December 28, 2011

It's just a wafer thin mint sir.....

Hello my Lovelies,
   First off, I would like to wish everyone a belated Merry Christmas & Happy Chaunaka.  Also a early Happy New Year.  

   So, I think I was very good the week before Christmas; worked out every day, ate good and everything, knowing that the Christmas Party was coming up.  We had our tattoo shops Christmas Party on the 18th, and we went to go get Sushi.  (In case you don't know, I LOVE SUSHI!!!!!)

    I stuff my face until I feel like I'm gonna pop.  Oh, man was it good, totally worth the uncomfortably full stomach.  On the drive home, I started to feel nauseous.  Ick.   As we walk inside I immediately run to the bathroom and sit on the rim of the bath tub awaiting the inevitable.  But when I sat down I started to feel much better.  So, I get up and go lay down. 
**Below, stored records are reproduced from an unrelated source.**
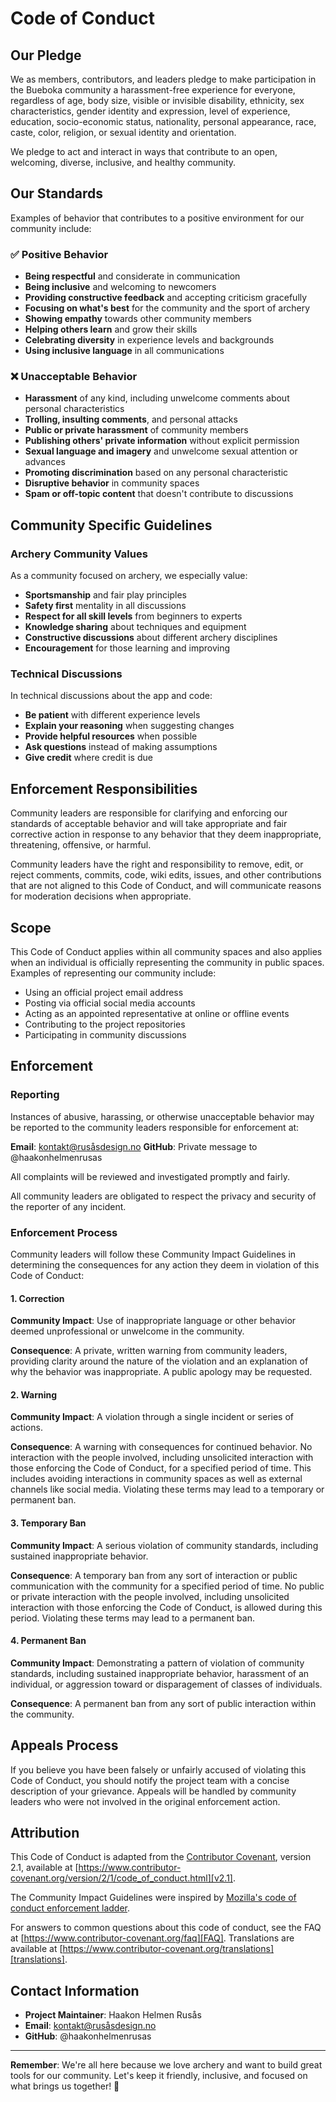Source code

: # Code of Conduct

## Our Pledge

We as members, contributors, and leaders pledge to make participation in the Bueboka community a harassment-free
experience for everyone, regardless of age, body size, visible or invisible disability, ethnicity, sex characteristics,
gender identity and expression, level of experience, education, socio-economic status, nationality, personal appearance,
race, caste, color, religion, or sexual identity and orientation.

We pledge to act and interact in ways that contribute to an open, welcoming, diverse, inclusive, and healthy community.

## Our Standards

Examples of behavior that contributes to a positive environment for our community include:

### ✅ Positive Behavior

- **Being respectful** and considerate in communication
- **Being inclusive** and welcoming to newcomers
- **Providing constructive feedback** and accepting criticism gracefully
- **Focusing on what's best** for the community and the sport of archery
- **Showing empathy** towards other community members
- **Helping others learn** and grow their skills
- **Celebrating diversity** in experience levels and backgrounds
- **Using inclusive language** in all communications

### ❌ Unacceptable Behavior

- **Harassment** of any kind, including unwelcome comments about personal characteristics
- **Trolling, insulting comments**, and personal attacks
- **Public or private harassment** of community members
- **Publishing others' private information** without explicit permission
- **Sexual language and imagery** and unwelcome sexual attention or advances
- **Promoting discrimination** based on any personal characteristic
- **Disruptive behavior** in community spaces
- **Spam or off-topic content** that doesn't contribute to discussions

## Community Specific Guidelines

### Archery Community Values

As a community focused on archery, we especially value:

- **Sportsmanship** and fair play principles
- **Safety first** mentality in all discussions
- **Respect for all skill levels** from beginners to experts
- **Knowledge sharing** about techniques and equipment
- **Constructive discussions** about different archery disciplines
- **Encouragement** for those learning and improving

### Technical Discussions

In technical discussions about the app and code:

- **Be patient** with different experience levels
- **Explain your reasoning** when suggesting changes
- **Provide helpful resources** when possible
- **Ask questions** instead of making assumptions
- **Give credit** where credit is due

## Enforcement Responsibilities

Community leaders are responsible for clarifying and enforcing our standards of acceptable behavior and will take
appropriate and fair corrective action in response to any behavior that they deem inappropriate, threatening, offensive,
or harmful.

Community leaders have the right and responsibility to remove, edit, or reject comments, commits, code, wiki edits,
issues, and other contributions that are not aligned to this Code of Conduct, and will communicate reasons for
moderation decisions when appropriate.

## Scope

This Code of Conduct applies within all community spaces and also applies when an individual is officially representing
the community in public spaces. Examples of representing our community include:

- Using an official project email address
- Posting via official social media accounts
- Acting as an appointed representative at online or offline events
- Contributing to the project repositories
- Participating in community discussions

## Enforcement

### Reporting

Instances of abusive, harassing, or otherwise unacceptable behavior may be reported to the community leaders responsible
for enforcement at:

**Email**: kontakt@rusåsdesign.no
**GitHub**: Private message to @haakonhelmenrusas

All complaints will be reviewed and investigated promptly and fairly.

All community leaders are obligated to respect the privacy and security of the reporter of any incident.

### Enforcement Process

Community leaders will follow these Community Impact Guidelines in determining the consequences for any action they deem
in violation of this Code of Conduct:

#### 1. Correction

**Community Impact**: Use of inappropriate language or other behavior deemed unprofessional or unwelcome in the
community.

**Consequence**: A private, written warning from community leaders, providing clarity around the nature of the violation
and an explanation of why the behavior was inappropriate. A public apology may be requested.

#### 2. Warning

**Community Impact**: A violation through a single incident or series of actions.

**Consequence**: A warning with consequences for continued behavior. No interaction with the people involved, including
unsolicited interaction with those enforcing the Code of Conduct, for a specified period of time. This includes avoiding
interactions in community spaces as well as external channels like social media. Violating these terms may lead to a
temporary or permanent ban.

#### 3. Temporary Ban

**Community Impact**: A serious violation of community standards, including sustained inappropriate behavior.

**Consequence**: A temporary ban from any sort of interaction or public communication with the community for a specified
period of time. No public or private interaction with the people involved, including unsolicited interaction with those
enforcing the Code of Conduct, is allowed during this period. Violating these terms may lead to a permanent ban.

#### 4. Permanent Ban

**Community Impact**: Demonstrating a pattern of violation of community standards, including sustained inappropriate
behavior, harassment of an individual, or aggression toward or disparagement of classes of individuals.

**Consequence**: A permanent ban from any sort of public interaction within the community.

## Appeals Process

If you believe you have been falsely or unfairly accused of violating this Code of Conduct, you should notify the
project team with a concise description of your grievance. Appeals will be handled by community leaders who were not
involved in the original enforcement action.

## Attribution

This Code of Conduct is adapted from the [Contributor Covenant][homepage], version 2.1, available
at [https://www.contributor-covenant.org/version/2/1/code_of_conduct.html][v2.1].

The Community Impact Guidelines were inspired by [Mozilla's code of conduct enforcement ladder][Mozilla CoC].

For answers to common questions about this code of conduct, see the FAQ
at [https://www.contributor-covenant.org/faq][FAQ]. Translations are available
at [https://www.contributor-covenant.org/translations][translations].

## Contact Information

- **Project Maintainer**: Haakon Helmen Rusås
- **Email**: kontakt@rusåsdesign.no
- **GitHub**: @haakonhelmenrusas

---

**Remember**: We're all here because we love archery and want to build great tools for our community. Let's keep it
friendly, inclusive, and focused on what brings us together! 🏹

[homepage]: https://www.contributor-covenant.org

[v2.1]: https://www.contributor-covenant.org/version/2/1/code_of_conduct.html

[Mozilla CoC]: https://github.com/mozilla/diversity

[FAQ]: https://www.contributor-covenant.org/faq

[translations]: https://www.contributor-covenant.org/translations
     As I'm laying there, feeling like a gluten, I'm suddenly reminded of a scene from "Monty Python's Flying Circus." 

Fair Warning, this video is pretty graphic, and disgusting.  Viewer discretion advised, blah, blah, blah.


   So I'm sorry if this made you sick to your stomach.... but this is pretty much how I felt, completely overindulged, full, and uncomfortable.  

   As I'm sure you can imagine, after this visual runs through my head, I start debating if I should just go try to puke (which will mean no more sushi for Stina ever again), or just try and digest this sushi awesomeness in my belly, so I can eat sushi another day.

  Well, my stomach made my mind up for me.  All of the sudden I have this dire urge to up chuck.  I'll spare you the details, but suffice to say, I can never eat sushi ever again.  Which breaks my heart.  But, I'm totally getting a sushi tattoo with Rest in Pieces somewhere.   

  The husband said I got my abb workout in at least.  Always look on the bright side of life, right!?

  I felt sick, but not puking sick after a little sleep, and decide I'm not going out in public, let alone to the gym for several days. 

   The next night my daughter starts not feeling good.  Like clockwork, she had the same problem I did the night before.  So we curled up and watched, "The Nutcracker ballet." Very Christmasy.

  At this rate, I just decide that it's so close to Christmas.  I'm not going to go into the gym, and I'm going to allow myself to have a break.  But after Christmas; it's on like Donkey Kong.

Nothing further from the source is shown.